Re: [PATCH v4 08/16] KVM: x86/pmu: Add IA32_DS_AREA MSR emulation to manage guest DS buffer

From: Xu, Like
Date: Fri Apr 09 2021 - 03:07:51 EST


Hi Peter,

On 2021/4/8 15:52, Peter Zijlstra wrote:
This is because in the early part of this function, we have operations:

    if (x86_pmu.flags & PMU_FL_PEBS_ALL)
        arr[0].guest &= ~cpuc->pebs_enabled;
    else
        arr[0].guest &= ~(cpuc->pebs_enabled & PEBS_COUNTER_MASK);

and if guest has PEBS_ENABLED, we need these bits back for PEBS counters:

    arr[0].guest |= arr[1].guest;

I can't keep up with you on this comment and would you explain more ?

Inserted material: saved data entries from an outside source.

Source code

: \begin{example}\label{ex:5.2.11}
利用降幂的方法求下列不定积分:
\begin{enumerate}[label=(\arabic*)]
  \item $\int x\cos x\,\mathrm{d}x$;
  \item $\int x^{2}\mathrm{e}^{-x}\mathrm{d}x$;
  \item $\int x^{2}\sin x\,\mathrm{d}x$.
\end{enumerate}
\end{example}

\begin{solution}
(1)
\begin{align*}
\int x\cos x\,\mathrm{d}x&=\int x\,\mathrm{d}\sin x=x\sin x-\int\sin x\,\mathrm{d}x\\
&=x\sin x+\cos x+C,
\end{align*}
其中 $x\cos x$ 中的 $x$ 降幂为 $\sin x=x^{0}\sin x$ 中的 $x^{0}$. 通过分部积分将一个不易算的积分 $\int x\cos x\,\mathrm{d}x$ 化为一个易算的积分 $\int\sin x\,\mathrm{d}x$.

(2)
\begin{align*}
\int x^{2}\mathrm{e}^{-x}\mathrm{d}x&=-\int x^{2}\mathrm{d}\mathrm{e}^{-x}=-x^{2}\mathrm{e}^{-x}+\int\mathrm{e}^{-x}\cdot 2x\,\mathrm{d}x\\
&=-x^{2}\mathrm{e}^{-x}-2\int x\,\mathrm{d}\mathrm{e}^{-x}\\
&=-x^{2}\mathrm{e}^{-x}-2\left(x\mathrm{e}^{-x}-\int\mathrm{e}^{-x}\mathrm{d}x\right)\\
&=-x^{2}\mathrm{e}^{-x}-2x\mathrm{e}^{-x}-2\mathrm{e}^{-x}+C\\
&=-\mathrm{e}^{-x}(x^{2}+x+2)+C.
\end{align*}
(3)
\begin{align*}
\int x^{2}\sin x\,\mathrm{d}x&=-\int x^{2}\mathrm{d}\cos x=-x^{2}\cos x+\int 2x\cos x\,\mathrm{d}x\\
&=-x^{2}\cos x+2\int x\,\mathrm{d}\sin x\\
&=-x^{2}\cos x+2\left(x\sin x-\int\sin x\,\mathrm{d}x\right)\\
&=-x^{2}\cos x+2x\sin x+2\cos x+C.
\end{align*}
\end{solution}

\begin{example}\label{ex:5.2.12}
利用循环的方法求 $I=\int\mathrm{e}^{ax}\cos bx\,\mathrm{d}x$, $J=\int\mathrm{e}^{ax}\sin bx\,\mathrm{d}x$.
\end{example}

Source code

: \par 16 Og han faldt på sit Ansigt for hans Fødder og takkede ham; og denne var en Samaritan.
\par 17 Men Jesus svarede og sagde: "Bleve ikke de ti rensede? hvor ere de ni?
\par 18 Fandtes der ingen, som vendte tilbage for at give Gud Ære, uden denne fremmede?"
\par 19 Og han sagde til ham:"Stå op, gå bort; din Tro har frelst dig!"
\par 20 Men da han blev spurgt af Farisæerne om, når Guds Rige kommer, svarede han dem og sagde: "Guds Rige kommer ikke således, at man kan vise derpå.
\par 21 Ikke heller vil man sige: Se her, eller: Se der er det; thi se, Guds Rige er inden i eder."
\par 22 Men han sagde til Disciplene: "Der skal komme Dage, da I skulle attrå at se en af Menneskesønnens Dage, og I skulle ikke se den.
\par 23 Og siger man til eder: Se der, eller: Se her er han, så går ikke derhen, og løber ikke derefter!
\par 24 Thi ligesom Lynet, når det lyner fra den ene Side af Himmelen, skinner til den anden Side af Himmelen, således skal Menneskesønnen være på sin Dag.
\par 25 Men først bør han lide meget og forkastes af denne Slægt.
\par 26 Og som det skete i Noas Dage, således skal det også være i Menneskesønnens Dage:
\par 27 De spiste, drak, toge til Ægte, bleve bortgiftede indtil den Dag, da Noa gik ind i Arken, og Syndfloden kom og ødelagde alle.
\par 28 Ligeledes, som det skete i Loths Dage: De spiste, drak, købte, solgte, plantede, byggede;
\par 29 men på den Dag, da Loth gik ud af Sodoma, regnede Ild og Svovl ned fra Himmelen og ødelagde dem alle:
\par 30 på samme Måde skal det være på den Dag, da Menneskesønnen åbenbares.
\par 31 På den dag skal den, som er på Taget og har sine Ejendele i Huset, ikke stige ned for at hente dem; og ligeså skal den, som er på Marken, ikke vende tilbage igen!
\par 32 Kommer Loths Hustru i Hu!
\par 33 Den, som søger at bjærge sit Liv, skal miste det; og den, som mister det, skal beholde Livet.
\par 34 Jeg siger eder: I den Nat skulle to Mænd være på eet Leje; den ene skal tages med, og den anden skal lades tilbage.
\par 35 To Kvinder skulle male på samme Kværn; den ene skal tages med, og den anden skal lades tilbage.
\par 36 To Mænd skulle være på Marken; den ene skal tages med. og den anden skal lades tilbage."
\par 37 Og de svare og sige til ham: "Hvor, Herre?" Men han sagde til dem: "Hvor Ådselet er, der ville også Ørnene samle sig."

I don't think that's right, who's to say they were set in the first
place? The guest's GLOBAL_CTRL could have had the bits cleared at VMEXIT
time. You can't unconditionally add PEBS_ENABLED into GLOBAL_CTRL,
that's wrong.


To address your previous comments, does the code below look good to you?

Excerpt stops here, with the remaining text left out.